You only need to register the name if you haven’t already registered it before. You can check which names you have already registered by running charmcraft names.

Upload the charm

See also: charmcraft upload

To upload the charm, use the upload command followed by the your charm’s filepath.

charmcraft upload my-awesome-charm.charm
Revision 1 of my-awesome-charm created

Every time a new binary is uploaded for a charm, a new revision is created on Charmhub. We can verify its current status easily by running charmcraft revisions <charm-name>.

Release the charm

See also: charmcraft release, charmcraft status

Finally, release your charm into a channel so it can become available for downloading:

$ charmcraft release my-awesome-charm --revision=1 --channel=beta
Revision 1 of charm 'my-awesome-charm' released to beta

Only once the charm is released (to any channel) will Charmhub display the charm’s information at charmhub.io/charm-name. The default information displayed is obtained from the most stable channel.

Just in case, also check your charm’s status:

$ charmcraft status my-awesome-charm
Track    Channel    Version    Revision
latest   stable     -          -
         candidate  -          -
         beta       0.1        1
         edge       ↑          ↑

If your charm is designed to work on Kubernetes, or otherwise requires the use of additional resources, there are additional steps required to upload the resources and attach them to a release. To find out more, see How to publish your charm’s resources.

We need more information about the permission model in charmhub, for example:

  • How are teams created?
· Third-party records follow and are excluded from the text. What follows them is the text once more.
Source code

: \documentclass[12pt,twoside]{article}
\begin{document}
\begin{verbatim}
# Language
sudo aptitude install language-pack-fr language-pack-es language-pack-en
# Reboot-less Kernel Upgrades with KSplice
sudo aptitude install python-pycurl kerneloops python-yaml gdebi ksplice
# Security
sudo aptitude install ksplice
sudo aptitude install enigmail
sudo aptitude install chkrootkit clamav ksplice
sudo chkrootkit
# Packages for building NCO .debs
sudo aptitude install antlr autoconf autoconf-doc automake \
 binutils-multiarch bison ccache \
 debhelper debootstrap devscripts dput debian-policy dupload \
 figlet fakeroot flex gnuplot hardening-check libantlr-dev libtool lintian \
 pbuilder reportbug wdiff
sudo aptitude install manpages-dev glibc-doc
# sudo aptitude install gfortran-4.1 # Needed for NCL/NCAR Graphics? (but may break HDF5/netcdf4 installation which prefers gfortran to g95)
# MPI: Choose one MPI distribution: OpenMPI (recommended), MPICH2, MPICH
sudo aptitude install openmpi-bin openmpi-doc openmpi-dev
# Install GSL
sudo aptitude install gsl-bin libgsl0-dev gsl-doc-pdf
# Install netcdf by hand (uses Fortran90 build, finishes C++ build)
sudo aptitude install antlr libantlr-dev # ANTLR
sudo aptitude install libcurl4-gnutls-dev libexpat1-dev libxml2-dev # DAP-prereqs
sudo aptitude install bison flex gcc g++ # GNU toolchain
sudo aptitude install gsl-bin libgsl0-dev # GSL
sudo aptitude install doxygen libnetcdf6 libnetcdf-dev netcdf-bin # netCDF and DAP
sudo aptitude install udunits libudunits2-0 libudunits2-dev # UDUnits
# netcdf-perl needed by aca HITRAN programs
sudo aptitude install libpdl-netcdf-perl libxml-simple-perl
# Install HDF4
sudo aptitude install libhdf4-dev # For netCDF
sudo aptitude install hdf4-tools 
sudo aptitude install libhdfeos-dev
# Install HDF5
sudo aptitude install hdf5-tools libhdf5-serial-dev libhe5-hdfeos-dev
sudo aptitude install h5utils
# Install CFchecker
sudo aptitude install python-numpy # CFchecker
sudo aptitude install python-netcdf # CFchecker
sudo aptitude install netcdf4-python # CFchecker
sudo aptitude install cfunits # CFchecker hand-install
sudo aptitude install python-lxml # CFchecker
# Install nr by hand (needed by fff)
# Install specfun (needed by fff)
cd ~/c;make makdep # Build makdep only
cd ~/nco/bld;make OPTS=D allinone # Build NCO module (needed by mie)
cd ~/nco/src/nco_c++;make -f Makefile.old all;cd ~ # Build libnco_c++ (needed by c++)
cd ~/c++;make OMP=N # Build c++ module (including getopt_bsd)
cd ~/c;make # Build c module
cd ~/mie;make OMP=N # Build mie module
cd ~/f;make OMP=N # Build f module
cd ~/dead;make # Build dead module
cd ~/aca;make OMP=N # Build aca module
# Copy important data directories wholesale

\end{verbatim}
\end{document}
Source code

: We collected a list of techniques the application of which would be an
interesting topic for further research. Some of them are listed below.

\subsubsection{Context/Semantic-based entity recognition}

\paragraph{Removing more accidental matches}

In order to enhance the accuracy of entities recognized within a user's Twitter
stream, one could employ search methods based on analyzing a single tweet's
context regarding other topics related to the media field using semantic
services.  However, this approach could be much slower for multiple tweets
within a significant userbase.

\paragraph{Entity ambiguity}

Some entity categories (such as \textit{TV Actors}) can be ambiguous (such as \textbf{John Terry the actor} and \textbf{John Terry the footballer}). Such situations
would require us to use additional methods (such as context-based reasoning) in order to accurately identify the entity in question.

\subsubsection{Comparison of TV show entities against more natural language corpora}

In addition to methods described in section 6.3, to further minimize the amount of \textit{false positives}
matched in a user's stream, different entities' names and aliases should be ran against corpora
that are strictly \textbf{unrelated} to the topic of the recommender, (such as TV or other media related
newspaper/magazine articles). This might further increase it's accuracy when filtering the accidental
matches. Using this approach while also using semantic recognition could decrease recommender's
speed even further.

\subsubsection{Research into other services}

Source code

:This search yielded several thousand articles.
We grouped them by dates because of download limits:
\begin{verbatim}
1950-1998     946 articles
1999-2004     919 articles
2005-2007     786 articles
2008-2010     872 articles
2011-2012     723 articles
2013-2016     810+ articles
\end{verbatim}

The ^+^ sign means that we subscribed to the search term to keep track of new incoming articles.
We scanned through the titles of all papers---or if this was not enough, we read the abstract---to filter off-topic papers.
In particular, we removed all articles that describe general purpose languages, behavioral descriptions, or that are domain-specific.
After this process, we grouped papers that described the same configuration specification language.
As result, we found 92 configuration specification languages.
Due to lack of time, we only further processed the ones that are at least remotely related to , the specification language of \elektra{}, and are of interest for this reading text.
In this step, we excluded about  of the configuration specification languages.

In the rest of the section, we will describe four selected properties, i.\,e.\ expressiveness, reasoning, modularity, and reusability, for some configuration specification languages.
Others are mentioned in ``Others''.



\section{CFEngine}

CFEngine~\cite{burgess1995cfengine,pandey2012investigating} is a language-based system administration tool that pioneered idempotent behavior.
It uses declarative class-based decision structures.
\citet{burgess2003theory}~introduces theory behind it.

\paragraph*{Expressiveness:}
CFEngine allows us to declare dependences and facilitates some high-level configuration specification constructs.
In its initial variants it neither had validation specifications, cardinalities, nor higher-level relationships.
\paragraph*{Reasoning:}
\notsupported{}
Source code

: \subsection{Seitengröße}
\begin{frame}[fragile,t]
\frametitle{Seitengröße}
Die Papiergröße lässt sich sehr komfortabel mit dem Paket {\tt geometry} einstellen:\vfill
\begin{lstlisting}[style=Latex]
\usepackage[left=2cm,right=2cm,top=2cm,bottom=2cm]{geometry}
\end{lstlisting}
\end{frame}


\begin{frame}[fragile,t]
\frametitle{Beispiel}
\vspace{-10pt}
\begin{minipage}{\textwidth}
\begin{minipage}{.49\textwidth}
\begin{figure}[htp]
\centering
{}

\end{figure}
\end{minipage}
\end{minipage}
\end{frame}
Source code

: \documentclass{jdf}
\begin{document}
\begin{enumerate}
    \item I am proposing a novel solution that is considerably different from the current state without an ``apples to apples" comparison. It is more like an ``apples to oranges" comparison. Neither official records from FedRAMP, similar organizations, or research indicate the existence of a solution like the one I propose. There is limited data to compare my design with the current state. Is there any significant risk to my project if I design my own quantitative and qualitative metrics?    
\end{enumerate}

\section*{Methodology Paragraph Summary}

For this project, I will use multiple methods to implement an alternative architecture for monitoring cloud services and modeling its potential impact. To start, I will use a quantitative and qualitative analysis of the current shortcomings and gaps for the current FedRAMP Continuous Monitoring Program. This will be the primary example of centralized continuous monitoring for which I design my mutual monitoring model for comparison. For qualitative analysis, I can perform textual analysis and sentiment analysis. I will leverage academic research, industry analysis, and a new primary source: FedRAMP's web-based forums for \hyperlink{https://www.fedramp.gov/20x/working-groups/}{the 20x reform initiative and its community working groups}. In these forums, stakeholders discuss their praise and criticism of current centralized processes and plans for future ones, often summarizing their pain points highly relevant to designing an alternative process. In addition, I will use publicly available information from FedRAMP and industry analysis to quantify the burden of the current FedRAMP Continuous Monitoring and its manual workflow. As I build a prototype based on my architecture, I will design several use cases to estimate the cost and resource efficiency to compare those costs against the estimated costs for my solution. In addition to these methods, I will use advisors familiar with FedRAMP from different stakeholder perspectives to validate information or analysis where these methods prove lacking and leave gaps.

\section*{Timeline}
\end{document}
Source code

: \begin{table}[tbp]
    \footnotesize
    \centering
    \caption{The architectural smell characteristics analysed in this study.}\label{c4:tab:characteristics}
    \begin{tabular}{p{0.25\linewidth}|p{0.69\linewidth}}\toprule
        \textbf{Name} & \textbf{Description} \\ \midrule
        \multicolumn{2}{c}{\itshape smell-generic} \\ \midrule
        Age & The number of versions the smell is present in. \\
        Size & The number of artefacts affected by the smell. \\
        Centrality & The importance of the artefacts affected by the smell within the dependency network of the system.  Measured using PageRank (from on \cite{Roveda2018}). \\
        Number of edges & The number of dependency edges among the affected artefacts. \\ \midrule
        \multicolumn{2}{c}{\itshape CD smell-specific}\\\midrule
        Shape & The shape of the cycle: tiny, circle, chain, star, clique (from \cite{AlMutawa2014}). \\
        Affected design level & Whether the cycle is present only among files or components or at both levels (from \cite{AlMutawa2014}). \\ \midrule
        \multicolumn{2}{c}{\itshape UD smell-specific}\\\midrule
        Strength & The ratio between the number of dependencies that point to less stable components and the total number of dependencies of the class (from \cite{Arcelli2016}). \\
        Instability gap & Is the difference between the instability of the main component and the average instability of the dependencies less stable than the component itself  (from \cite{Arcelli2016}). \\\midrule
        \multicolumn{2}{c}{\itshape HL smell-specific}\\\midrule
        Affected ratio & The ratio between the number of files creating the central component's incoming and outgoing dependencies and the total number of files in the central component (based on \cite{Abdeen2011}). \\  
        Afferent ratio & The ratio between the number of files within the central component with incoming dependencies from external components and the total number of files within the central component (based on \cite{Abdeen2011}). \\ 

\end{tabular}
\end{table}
Are they tied to Launchpad?
  • How to list/grant/revoke permissions?
  • How to upload a version of a charm under my own namespace like I would do with charm push <charm-name> cs:~alejdg/<charm-name>?

Hi Alexandre,

The final details of all this is still be worked out and there are a few missing bits currently, or things that need manual intervention from the charmhub team. Some of this is by design (e.g. some charm names have been reserved and need discussion if you want it assigned to you), but the tools could do with updates to make it more obvious when this is the case.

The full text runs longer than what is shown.